CIDSE signed Civil Society statement related to the FAO Symposium on Biotechnology – CIDSE

CIDSE signed Civil Society statement related to the FAO Symposium on Biotechnology

CIDSE joined the representatives of peasant and other Civil Society organizations expressing concern  about the FAO International Symposium on “The Role of Agricultural Biotechnologies in Sustainable Food Systems and Nutrition”, held at FAO headquarters in Rome on 15-17 February 2016.

See the full statement and the list of signatories in attachment.

The undersigned representatives of peasant and other Civil Society organizations, men and women, express our concern and alarm about the FAO International Symposium on “The Role of Agricultural Biotechnologies in Sustainable Food Systems and Nutrition”[1] to be held at FAO headquarters in Rome on 15-17 February 2016.

We are concerned as to why FAO has decided to hold this Symposium, and why now.

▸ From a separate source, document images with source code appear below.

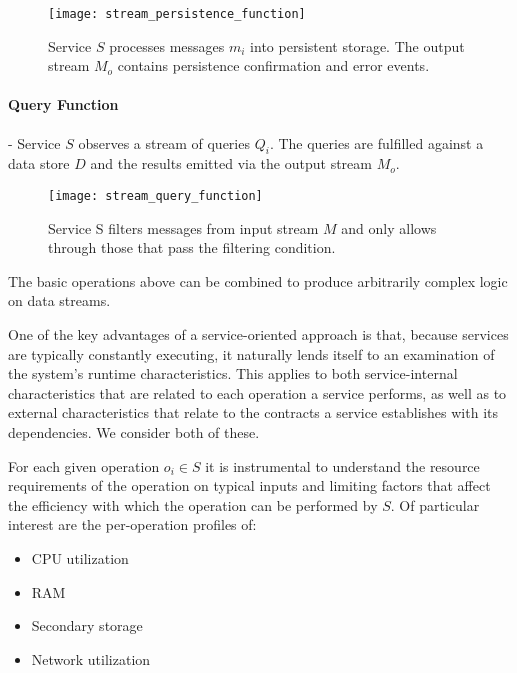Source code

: \begin{figure}[H]
\texttt{[image: stream\_persistence\_function]}
\centering
\caption {Service $S$ processes messages $m_i$ into persistent storage. The output stream $M_o$ contains persistence confirmation and error events.}
\label{fig:stream_persistence_function}
\end{figure}

\paragraph{Query Function} - Service $S$ observes a stream of queries $Q_i$. The queries are fulfilled against a data store $D$ and the results emitted via the output stream $M_o$.

\begin{figure}[H]
\texttt{[image: stream\_query\_function]}
\centering
\caption {Service S filters messages from input stream $M$ and only allows through those that pass the filtering condition.}
\label{fig:stream_query_function}
\end{figure}

The basic operations above can be combined to produce arbitrarily complex logic on data streams.

One of the key advantages of a service-oriented approach is that, because services are typically constantly executing, it naturally lends itself to an examination of the system's runtime characteristics. This applies to both service-internal characteristics that are related to each operation a service performs, as well as to external characteristics that relate to the contracts a service establishes with its dependencies. We consider both of these.

For each given operation $o_i \in S$ it is instrumental to understand the resource requirements of the operation on typical inputs and limiting factors that affect the efficiency with which the operation can be performed by $S$. Of particular interest are the per-operation profiles of:

\begin{itemize}
    \item CPU utilization
    \item RAM
    \item Secondary storage
    \item Network utilization
\end{itemize}

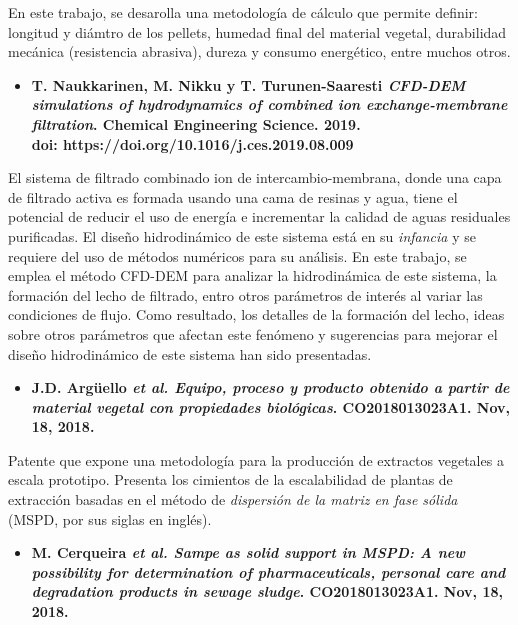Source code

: \noindent
\justify

En este trabajo, se desarolla una metodolog\'ia de c\'alculo que permite definir: longitud y di\'amtro de los pellets, humedad final del material vegetal, durabilidad mec\'anica (resistencia abrasiva), dureza y consumo energ\'etico, entre muchos otros.

\begin{itemize}
	\item \textbf{T. Naukkarinen, M. Nikku y T. Turunen-Saaresti \textit{CFD-DEM simulations of hydrodynamics of combined ion exchange-membrane filtration}. Chemical Engineering Science. 2019. \\ doi: https://doi.org/10.1016/j.ces.2019.08.009}
\end{itemize}

\noindent
\justify

El sistema de filtrado combinado ion de intercambio-membrana, donde una capa de filtrado activa es formada usando una cama de resinas y agua, tiene el potencial de reducir el uso de energ\'ia e incrementar la calidad de aguas residuales purificadas. El dise\~no hidrodin\'amico de este sistema est\'a en su \textit{infancia} y se requiere del uso de m\'etodos num\'ericos para su an\'alisis. En este trabajo, se emplea el m\'etodo CFD-DEM para analizar la hidrodin\'amica de este sistema, la formaci\'on del lecho de filtrado, entro otros par\'ametros de inter\'es al variar las condiciones de flujo. Como resultado, los detalles de la formaci\'on del lecho, ideas sobre otros par\'ametros que afectan este fen\'omeno y sugerencias para mejorar el dise\~no hidrodin\'amico de este sistema han sido presentadas.

\begin{itemize}
	\item \textbf{J.D. Arg\"uello \textit{et al. Equipo, proceso y producto obtenido a partir de material vegetal con propiedades biol\'ogicas}. CO2018013023A1. Nov, 18, 2018.}
\end{itemize}

\noindent
\justify

Patente que expone una metodolog\'ia para la producci\'on de extractos vegetales a escala prototipo. Presenta los cimientos de la escalabilidad de plantas de extracci\'on basadas en el m\'etodo de \textit{dispersi\'on de la matriz en fase s\'olida} (MSPD, por sus siglas en ingl\'es).

\begin{itemize}
	\item \textbf{M. Cerqueira \textit{et al. Sampe as solid support in MSPD: A new possibility for determination of pharmaceuticals, personal care and degradation products in sewage sludge}. CO2018013023A1. Nov, 18, 2018.}
\end{itemize}

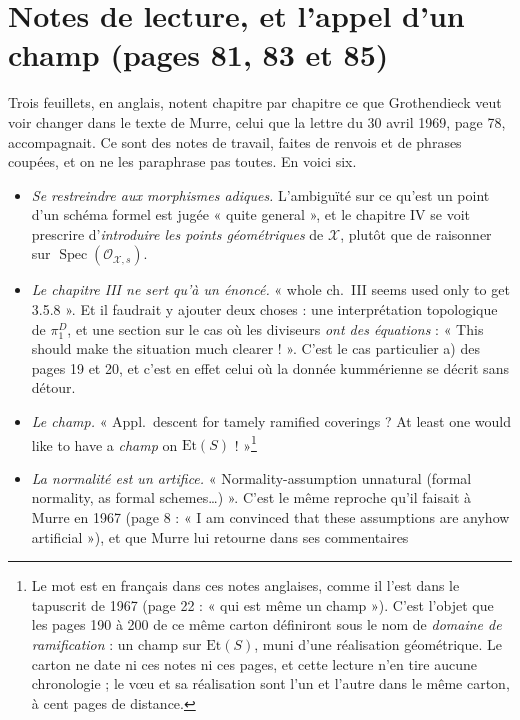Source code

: \documentclass[11pt,a4paper]{article}
\begin{document}
\section*{Notes de lecture, et l'appel d'un champ (pages 81, 83 et 85)}

Trois feuillets, en anglais, notent chapitre par chapitre ce que Grothendieck
veut voir changer dans le texte de Murre, celui que la lettre du 30 avril
1969, page 78, accompagnait. Ce sont des notes de travail, faites de renvois et
de phrases coupées, et on ne les paraphrase pas toutes. En voici six.

\begin{itemize}
  \item \emph{Se restreindre aux morphismes adiques.} L'ambiguïté sur ce qu'est
    un point d'un schéma formel est jugée « quite general », et le chapitre
    IV se voit prescrire d'\emph{introduire les points géométriques} de
    $\mathcal{X}$, plutôt que de raisonner sur
    $\operatorname{Spec}(\mathcal{O}_{\mathcal{X},s})$.
  \item \emph{Le chapitre III ne sert qu'à un énoncé.} « whole ch.\ III seems
    used only to get 3.5.8 ». Et il faudrait y ajouter deux choses : une
    interprétation topologique de $\pi_{1}^{D}$, et une section sur le cas où
    les diviseurs \emph{ont des équations} : « This should make the situation
    much clearer ! ». C'est le cas particulier a) des pages 19 et 20, et c'est en effet
    celui où la donnée kummérienne se décrit sans détour.
  \item \emph{Le champ.} « Appl.\ descent for tamely ramified coverings ? At
    least one would like to have a \emph{champ} on
    $\mathrm{Et}(S)$ ! »\footnote{Le mot est en français dans ces notes
    anglaises, comme il l'est dans le tapuscrit de 1967 (page 22 : « qui est
    même un champ »). C'est l'objet que les pages 190 à 200 de ce
    même carton définiront sous le nom de \emph{domaine de ramification} : un
    champ sur $\mathrm{Et}(S)$, muni d'une réalisation géométrique. Le carton
    ne date ni ces notes ni ces pages, et cette lecture n'en tire aucune
    chronologie ; le vœu et sa réalisation sont l'un et l'autre dans le même
    carton, à cent pages de distance.}
  \item \emph{La normalité est un artifice.} « Normality-assumption unnatural
    (formal normality, as formal schemes…) ». C'est le même reproche qu'il
    faisait à Murre en 1967 (page 8 : « I am convinced that these assumptions
    are anyhow artificial »), et que Murre lui retourne dans ses commentaires

\end{itemize}
\end{document}
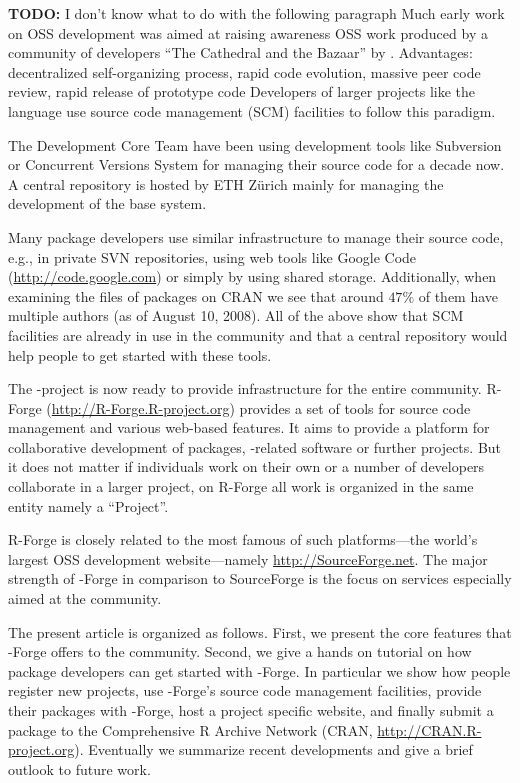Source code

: \textbf{TODO: } I don't know what to do with the following paragraph
Much early work on OSS development was aimed at raising awareness  OSS
work produced by a community of developers ``The Cathedral and the
Bazaar'' by \cite{forge:Raymond:1999}.
Advantages:
decentralized self-organizing process, rapid code evolution, massive
peer code review, rapid release of prototype code
Developers of larger projects like the language \R{} use source code
management (SCM) facilities to follow this paradigm.

The \R{} Development Core Team have been using
development tools like Subversion \citep[SVN,
see][]{forge:Pilato+Collins-Sussman+Fitzpatrick:2004} or  
Concurrent Versions System \citep[CVS, see][]{forge:Cederqvist:2006}
for managing their source code for a decade now.  
A central repository is hosted by ETH Z\"urich mainly for
managing the development of the base \R{} system. 

Many package developers use similar infrastructure to manage their
source code, e.g., in private SVN repositories, using web tools like
Google Code (\url{http://code.google.com}) or simply by using shared
storage. Additionally, when examining the  files of
packages on CRAN we see that around $47\%$ of them have multiple
authors (as of August 10, 2008). All of the above show that SCM
facilities are already in use in the \R{} community and that a central
repository would help people to get started with these tools.

The \R{}-project is now ready to provide infrastructure
for the entire \R{} community. 
R-Forge (\url{http://R-Forge.R-project.org}) provides a set of tools
for source code management and various web-based
features. It aims to provide a platform for collaborative development of
\R{} packages, \R{}-related software or further projects. But it does not
matter if individuals work on their own or a number of developers
collaborate in a larger project, on R-Forge all work is organized in
the same entity namely a ``Project''.

R-Forge is closely related to the most famous of such platforms---the
world's largest OSS development website---namely
\url{http://SourceForge.net}. The major strength of \R{}-Forge in
comparison to SourceForge is the focus on services especially aimed at
the \R{} community.

The present article is organized as follows. First, we present the core
features that \R{}-Forge offers to the \R{} community. Second, we
give a hands on tutorial on how package developers can get started with 
\R{}-Forge. In particular we show how people register new projects,
use \R{}-Forge's source code management facilities, provide their 
packages with \R{}-Forge, host a project specific website, and
finally submit a package to the Comprehensive R Archive Network (CRAN,
\url{http://CRAN.R-project.org}).
Eventually we summarize recent developments and give a brief outlook
to future work.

We remember the disastrous last attempt by FAO to act as an undercover agent for biotechnology companies, by organizing the International Technical Conference on Agricultural Biotechnologies in Developing Countries in Guadalajara, Mexico, in 2010.[2]

We are alarmed that FAO is once again fronting for the same corporations, just when these companies are talking about further mergers amongst themselves, which would concentrate the commercial seeds sector in even fewer hands. FAO should act as a knowledge center, rather than as a promoter of the ideological approach of the private sector. Unfortunately the program for this symposium is designed to showcase the “benefits” of GMOs, artificial genetic constructs created with possibly even more dangerous technologies, and other biotechnologies held by a handful of TNCs.

Last year FAO hosted an international symposium on agroecology and three regional meetings to discuss with governments and civil society how to move the agroecology agenda forward.[3] Those activities were much closer to the way that FAO should act, as a center for knowledge exchange, without a hidden agenda on behalf of a few. Yet in this case, truly useful peasant-based technologies must take a backseat to those that only serve to advance corporate profits.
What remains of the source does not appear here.